Bank of India plans to recruit about 4,500 personnel both in the officer and clerical cadres in the current year, said Vijayalakshmi R. Iyer, the bank’s Chairperson and Managing Director.
Commenting on non-receipt of call letters by thousands of aspirants who had cleared the bank exams and the interview, she said “there has been a slight delay in the process. They will be getting the letters in due course.”
She said the banks indicate to the Institute of Banking Personnel Selection (IBPS), which is entrusted with the task of selection, the number of officers they need. The question of sending call letter may only be “a small aberration… and I don’t see any other reason for it.”
On reports of many candidates who take up bank jobs only to quit in a short time, Vijayalakshmi Iyer said banks normally recruit about 30 per cent more staff than required to meet such contingencies.
It was possible that the selected candidates might not join a particular bank for some reason.
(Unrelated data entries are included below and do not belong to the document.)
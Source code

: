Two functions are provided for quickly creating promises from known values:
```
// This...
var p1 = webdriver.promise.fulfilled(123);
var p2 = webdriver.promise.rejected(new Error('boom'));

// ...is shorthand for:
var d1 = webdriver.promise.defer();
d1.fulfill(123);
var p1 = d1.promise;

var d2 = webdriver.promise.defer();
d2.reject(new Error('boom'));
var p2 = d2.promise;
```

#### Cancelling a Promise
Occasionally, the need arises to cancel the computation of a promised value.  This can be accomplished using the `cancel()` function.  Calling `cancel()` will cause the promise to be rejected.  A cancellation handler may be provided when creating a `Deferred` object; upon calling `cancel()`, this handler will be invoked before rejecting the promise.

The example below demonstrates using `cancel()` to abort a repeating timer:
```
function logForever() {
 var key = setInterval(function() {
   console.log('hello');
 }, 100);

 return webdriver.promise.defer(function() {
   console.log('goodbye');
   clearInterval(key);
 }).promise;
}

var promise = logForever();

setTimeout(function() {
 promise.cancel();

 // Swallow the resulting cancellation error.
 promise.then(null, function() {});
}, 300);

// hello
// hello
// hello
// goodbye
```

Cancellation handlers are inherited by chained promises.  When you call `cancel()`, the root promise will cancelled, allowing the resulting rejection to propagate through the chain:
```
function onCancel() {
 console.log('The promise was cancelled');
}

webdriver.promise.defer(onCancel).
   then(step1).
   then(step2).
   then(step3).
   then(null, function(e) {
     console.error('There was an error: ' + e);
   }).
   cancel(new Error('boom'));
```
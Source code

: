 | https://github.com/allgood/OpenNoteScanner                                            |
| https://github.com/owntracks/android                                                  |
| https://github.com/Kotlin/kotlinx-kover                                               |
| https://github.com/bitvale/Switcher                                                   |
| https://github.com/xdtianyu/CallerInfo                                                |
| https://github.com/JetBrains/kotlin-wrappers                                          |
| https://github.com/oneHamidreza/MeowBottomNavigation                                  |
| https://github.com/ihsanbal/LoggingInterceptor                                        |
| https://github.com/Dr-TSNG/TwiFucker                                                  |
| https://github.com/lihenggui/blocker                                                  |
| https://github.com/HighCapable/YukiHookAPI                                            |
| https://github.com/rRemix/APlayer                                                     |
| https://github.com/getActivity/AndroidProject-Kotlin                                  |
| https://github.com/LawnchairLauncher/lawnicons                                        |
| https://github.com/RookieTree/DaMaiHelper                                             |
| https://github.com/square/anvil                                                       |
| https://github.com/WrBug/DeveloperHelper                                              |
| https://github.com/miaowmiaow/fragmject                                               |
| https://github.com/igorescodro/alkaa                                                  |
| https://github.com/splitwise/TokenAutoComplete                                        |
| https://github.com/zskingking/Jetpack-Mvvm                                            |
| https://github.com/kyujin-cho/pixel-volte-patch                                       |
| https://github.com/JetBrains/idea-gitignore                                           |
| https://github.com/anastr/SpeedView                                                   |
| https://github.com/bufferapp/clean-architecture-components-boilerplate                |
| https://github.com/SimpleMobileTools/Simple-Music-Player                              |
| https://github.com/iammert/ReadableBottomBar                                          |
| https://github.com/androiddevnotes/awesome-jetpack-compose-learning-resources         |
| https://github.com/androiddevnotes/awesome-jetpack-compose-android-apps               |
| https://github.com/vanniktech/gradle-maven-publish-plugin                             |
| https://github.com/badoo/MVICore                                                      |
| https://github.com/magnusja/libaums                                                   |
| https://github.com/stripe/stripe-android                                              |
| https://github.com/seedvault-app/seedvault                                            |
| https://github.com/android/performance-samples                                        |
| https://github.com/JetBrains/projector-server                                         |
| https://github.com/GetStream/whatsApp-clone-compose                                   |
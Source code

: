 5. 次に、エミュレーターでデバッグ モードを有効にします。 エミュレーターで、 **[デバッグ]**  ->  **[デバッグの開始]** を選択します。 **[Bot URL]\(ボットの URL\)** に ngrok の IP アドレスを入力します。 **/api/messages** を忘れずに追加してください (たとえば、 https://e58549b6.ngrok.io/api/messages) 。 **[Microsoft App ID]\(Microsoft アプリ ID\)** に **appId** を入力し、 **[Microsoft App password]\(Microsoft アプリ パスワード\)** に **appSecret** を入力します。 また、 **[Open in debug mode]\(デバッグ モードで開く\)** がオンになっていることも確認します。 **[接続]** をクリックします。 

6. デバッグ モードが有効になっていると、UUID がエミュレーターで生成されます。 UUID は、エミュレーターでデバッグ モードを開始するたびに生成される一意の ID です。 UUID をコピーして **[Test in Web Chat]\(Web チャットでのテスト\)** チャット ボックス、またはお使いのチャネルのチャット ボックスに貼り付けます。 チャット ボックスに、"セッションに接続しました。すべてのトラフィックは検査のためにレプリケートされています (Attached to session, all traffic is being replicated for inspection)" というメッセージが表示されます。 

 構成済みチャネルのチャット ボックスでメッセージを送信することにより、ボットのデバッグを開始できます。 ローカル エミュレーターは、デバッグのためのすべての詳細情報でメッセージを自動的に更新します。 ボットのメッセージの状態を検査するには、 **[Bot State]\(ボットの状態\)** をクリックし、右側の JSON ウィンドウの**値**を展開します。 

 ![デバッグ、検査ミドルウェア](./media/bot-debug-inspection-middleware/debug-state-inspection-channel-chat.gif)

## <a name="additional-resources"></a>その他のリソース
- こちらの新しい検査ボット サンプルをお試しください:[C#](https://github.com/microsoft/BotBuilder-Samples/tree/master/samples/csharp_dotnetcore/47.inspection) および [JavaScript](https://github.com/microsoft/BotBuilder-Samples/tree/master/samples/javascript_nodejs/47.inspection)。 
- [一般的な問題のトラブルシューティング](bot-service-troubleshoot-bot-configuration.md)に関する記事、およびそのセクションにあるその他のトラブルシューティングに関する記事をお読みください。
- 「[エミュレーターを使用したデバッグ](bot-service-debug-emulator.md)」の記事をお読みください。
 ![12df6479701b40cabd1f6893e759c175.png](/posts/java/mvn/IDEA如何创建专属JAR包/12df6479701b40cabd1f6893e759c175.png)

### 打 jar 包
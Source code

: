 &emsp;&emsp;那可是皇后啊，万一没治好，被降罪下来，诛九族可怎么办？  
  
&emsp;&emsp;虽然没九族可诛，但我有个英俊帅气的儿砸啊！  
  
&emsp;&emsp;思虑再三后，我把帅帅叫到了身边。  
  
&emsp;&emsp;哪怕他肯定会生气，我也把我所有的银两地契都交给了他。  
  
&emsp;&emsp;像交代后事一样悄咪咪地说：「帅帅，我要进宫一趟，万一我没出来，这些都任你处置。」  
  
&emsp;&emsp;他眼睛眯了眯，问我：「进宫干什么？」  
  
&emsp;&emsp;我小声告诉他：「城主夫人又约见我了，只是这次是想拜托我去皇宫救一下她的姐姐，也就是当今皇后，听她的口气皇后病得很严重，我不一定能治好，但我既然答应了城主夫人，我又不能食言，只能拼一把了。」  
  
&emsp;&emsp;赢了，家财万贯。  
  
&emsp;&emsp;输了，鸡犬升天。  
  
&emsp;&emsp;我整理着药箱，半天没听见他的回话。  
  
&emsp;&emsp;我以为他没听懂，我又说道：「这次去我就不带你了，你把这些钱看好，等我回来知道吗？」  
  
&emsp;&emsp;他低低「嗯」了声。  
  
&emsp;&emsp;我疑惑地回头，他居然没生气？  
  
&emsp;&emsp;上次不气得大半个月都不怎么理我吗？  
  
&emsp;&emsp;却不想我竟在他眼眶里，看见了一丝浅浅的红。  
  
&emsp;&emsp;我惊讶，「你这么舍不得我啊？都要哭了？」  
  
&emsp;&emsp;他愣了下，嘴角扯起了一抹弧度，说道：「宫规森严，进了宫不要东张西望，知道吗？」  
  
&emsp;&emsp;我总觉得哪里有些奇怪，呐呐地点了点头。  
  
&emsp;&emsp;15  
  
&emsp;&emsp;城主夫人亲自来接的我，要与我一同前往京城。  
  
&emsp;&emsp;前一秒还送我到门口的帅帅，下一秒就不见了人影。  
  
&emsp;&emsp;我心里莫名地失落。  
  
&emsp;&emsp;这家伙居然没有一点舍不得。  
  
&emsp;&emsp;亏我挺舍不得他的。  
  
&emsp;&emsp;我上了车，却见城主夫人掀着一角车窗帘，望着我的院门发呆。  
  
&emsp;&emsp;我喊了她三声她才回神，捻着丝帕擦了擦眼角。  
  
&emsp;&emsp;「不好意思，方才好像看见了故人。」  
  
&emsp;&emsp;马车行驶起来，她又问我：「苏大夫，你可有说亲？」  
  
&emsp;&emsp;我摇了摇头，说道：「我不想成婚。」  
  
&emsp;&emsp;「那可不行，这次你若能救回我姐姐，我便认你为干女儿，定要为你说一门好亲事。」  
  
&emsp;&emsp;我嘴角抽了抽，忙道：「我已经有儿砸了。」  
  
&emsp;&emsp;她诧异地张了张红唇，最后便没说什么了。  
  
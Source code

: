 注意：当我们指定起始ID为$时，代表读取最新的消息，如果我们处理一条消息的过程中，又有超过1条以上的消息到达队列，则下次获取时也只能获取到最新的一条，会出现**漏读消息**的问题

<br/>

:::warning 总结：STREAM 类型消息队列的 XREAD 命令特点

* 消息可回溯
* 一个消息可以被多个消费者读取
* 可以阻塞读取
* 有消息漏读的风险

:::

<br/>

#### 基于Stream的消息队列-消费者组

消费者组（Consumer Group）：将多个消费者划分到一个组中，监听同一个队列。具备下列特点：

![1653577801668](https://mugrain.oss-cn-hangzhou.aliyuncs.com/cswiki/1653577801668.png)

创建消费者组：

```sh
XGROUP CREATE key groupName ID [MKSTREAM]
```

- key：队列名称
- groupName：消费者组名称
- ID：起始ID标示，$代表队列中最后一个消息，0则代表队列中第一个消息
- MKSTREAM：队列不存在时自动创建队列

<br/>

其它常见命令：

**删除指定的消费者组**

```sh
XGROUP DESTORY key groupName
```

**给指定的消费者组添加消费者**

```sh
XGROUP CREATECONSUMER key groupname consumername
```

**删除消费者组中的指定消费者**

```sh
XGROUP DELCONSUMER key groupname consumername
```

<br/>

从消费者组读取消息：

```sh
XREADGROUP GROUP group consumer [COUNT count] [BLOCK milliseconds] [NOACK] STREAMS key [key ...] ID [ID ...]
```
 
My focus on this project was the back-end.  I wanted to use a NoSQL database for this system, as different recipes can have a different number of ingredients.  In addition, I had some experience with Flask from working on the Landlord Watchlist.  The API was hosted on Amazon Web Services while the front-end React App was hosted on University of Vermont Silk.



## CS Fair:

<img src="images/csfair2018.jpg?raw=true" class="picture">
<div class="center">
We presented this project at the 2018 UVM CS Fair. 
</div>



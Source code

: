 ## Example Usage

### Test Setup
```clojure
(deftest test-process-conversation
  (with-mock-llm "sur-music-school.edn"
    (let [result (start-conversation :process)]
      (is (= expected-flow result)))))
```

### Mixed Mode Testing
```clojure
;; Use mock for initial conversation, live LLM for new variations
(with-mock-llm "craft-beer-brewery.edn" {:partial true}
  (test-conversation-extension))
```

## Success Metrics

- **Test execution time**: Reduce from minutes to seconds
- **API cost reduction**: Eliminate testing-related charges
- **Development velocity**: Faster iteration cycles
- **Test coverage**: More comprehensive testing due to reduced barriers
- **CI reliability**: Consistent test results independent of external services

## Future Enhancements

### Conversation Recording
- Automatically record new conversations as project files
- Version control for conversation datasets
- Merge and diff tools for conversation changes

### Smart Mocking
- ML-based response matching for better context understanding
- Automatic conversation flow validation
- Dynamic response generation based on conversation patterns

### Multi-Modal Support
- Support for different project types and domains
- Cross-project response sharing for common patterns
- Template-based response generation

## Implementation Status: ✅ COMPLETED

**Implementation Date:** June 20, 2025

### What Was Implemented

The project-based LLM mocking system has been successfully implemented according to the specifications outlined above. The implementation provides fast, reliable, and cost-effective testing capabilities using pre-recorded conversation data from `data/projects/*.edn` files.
But since they had gone through the entire selection process, it may not be that they did not prefer a banking career.
STAFF Training
M. V. Nair, former CMD of Union Bank of India, said a study by the Khandelwal Committee, of which he was a member, showed that public sector banks alone would need about 700,000 new recruits by 2020 in view of the large number of bank staff retiring and the expansion the sector is witnessing because of financial inclusion. And, training the personnel will, therefore, be a mammoth task.
Nair, who is the Chairman of Banker's Quotient Academy, said he intended to work with “quite a few banks” to initially train some 1,000 bankers at a time in the academy which is coming up on the outskirts of Coimbatore.
He said the academy will be training the staff of Bank of India, Central Bank of India and Corporation Bank and is in talks with three more banks. With regard to private sector banks, he said discussions were on with “two large private sector banks” to customise programmes for them.